Хронология повторного обращения Толстого к роману Элиот весьма показательна: в 1887 г., примерно через два года после чтения «Адама Бида», писатель узнает от А.Ф. Кони историю арестантки Розалии Онни и ее соблазнителя-дворянина и просит отдать ему «тему этого рассказа» (64, 162). А характеристика романа «Адам Бид» в статье «Что такое искусство?» относится как раз ко времени активной работы писателя над «Воскресением», которая велась одновременно с созданием трактата.

Романы Элиот и Толстого роднит уже их нестандартность, резкое расхождение с общепринятым романным каноном. Английский исследователь Дэвид Кэрролл указывает, что, читая «Адам Бид», викторианские критики были в недоумении, почему «картину, изображающую деревенские характеры, нужно было сделать такой мучительно тягостной, как если бы она являлась лишь вступлением к изображению поразительных ужасов грубой реальности» [4. С. 74]. Еще более грубую, отталкивающую, почти антиэстетическую реальность демонстрирует в своем последнем романе Толстой, отталкиваясь, как и автор «Адама Бида», от пасторального сюжета о любви и соблазнении. Нам представляется, что, создавая «Воскресение», Толстой использует опыт пасторального романа Элиот. Сложно говорить о том, насколько осознанной была его ориентация на художественные открытия английской писательницы, однако в пользу этого говорят неоднократное обращение Толстого к «Адаму Биду» и значительная близость образов и мотивов двух романов.

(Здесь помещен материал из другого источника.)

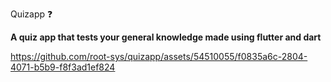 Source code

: Quizapp ❓

**A quiz app that tests your general knowledge made using flutter and dart**



https://github.com/root-sys/quizapp/assets/54510055/f0835a6c-2804-4071-b5b9-f8f3ad1ef824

Именно творческая ориентация Толстого на роман «Адам Бид», который нередко называют лучшим пасторальным романом в английской литературе, становится причиной употребления в статье не традиционного для русской литературоведческой традиции термина «идиллия», а более характерного для западноевропейской традиции определения «пастораль». Поня-

тия эти почти синонимичны, однако, как указывает Е.П. Зыкова, «в английской литературной традиции термин “пастораль” оказался самым употребительным, как потому, что он освящен авторитетом Вергилия, так и потому, что он является в английском языке синонимом слова “пастырский”, напоминая о том, что новоевропейская пастораль формировалась, вбирая в себя не только античные, но и библейские пастушеские мотивы» [Там же. С. 10].

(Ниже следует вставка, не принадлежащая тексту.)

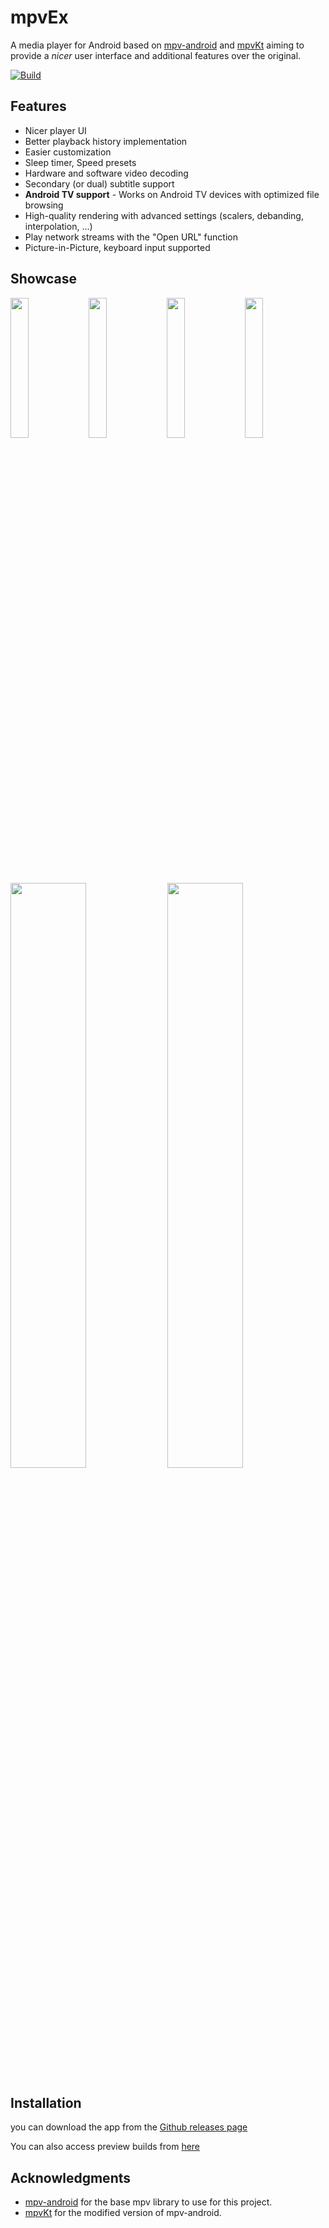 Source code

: # mpvEx
A media player for Android based on [mpv-android](https://github.com/mpv-android/mpv-android) and [mpvKt](https://github.com/abdallahmehiz/mpvKt) aiming to provide a *nicer* user interface and additional features over the original.

[![Build](https://github.com/marlboro-advance/mpvEx/actions/workflows/preview.yml/badge.svg)](https://github.com/marlboro-advance/mpvEx/actions/workflows/preview.yml)

## Features
* Nicer player UI
* Better playback history implementation
* Easier customization
* Sleep timer, Speed presets
* Hardware and software video decoding
* Secondary (or dual) subtitle support
* **Android TV support** - Works on Android TV devices with optimized file browsing
* High-quality rendering with advanced settings (scalers, debanding, interpolation, ...)
* Play network streams with the "Open URL" function
* Picture-in-Picture, keyboard input supported

## Showcase
<img src="/fastlane/metadata/android/en-US/images/phoneScreenshots/folderscreen.png" width="24%" /> <img src="/fastlane/metadata/android/en-US/images/phoneScreenshots/videoscreen.png" width="24%" />
<img src="/fastlane/metadata/android/en-US/images/phoneScreenshots/settings.png" width="24%" /> <img src="/fastlane/metadata/android/en-US/images/phoneScreenshots/pip.png" width="24%" /> <img src="/fastlane/metadata/android/en-US/images/phoneScreenshots/player.png" width="49%" /> <img src="/fastlane/metadata/android/en-US/images/phoneScreenshots/framenavigation.png" width="49%" />

## Installation
you can download the app from the [Github releases page](https://github.com/marlboro-advance/mpvEx/releases)

You can also access preview builds from [here](https://github.com/marlboro-advance/mpvEx/actions/workflows/preview.yml)
## Acknowledgments
- [mpv-android](https://github.com/mpv-android) for the base mpv library to use for this project.
- [mpvKt](https://github.com/abdallahmehiz/mpvKt) for the modified version of mpv-android.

Первый роман Джордж Элиот можно без преувеличения назвать пасторальной энциклопедией: он вбирает в себя признаки практически всех жанровых модификаций пасторали. Прежде всего, в ней можно увидеть черты георгики — по определению Е.П. Зыковой, особой разновидности «дидактической поэмы, чья содержательная сторона характеризуется не просто особой тематикой поучения (сельскохозяйственный труд), но и особой «философией». Философия эта заключается в утверждении «идеала сельского труда, преобразующего природу на благо ей самой и на благо человеку» [2. С. 20].

Именно таким содержанием пронизана картина, которой открывается роман «Адам Бид». В описании плотницкой мастерской Джонатана Берджа, где трудятся братья Биды, акцентируется полная гармония природы и человека, преобразующего ее: «Послеполуденное солнце согревало пятерых работников, трудившихся над дверьми, оконными рамами и стенными панелями. Запах соснового леса от кучи досок, сложенных за открытой дверью, смешивался с ароматом бузины, протянувшей свои белые, как снег, цветы прямо к открытому напротив окну; косые солнечные лучи просвечивали через прозрачные стружки, взлетавшие перед крепким рубанком, и освещали четкие грани дубовой панели, прислоненной к стене» [5].

Дидактическая сторона георгики раскрывается в описании трудовых будней семьи Пойзеров, самых уважаемых в деревне Хэйслоуп фермеров. Большое место подобные дидактические наставления занимают в речи миссис Пойзер: так, в сцене визита Артура Донниторна в маслодельню она обстоятельно рассказывает молодому сквайру, что «нужно беречь молоко и ограничиваться небольшим его количеством для изготовления масла и сыра, пока не все телята отняты от груди, что короткорогий скот, купленный на пробу, дает хоть и больше молока, но худшего качества...» [Там же].

Труд лежит в основе системы ценностей обитателей Хэйслоупа, знание своего дела является главной добродетелью человека в их глазах. Так, мистер Пойзер ценил садовника Крэйга, одного из ухажеров своей племянницы Хетти, как человека, «обладавшего обширными знаниями о грунтах и удобрениях» [Там же], и сама Хетти с этой же точки зрения оценивает другого претендента на ее сердце - Адама Бида: «Она не могла не понимать, что Адам был тем, кого называют настоящим мужчиной: он. мог подсказать дяде, как подпереть амбар и в два счета починить маслобойку.» [Там же]. Именно нелюбовь к труду служит первым симптомом, выделяющим Хетти из сельской общины: она мечтает о браке с молодым сквайром, чтобы «не вставать рано» и чтобы «руки не были грубы от приготовления масла» [Там же].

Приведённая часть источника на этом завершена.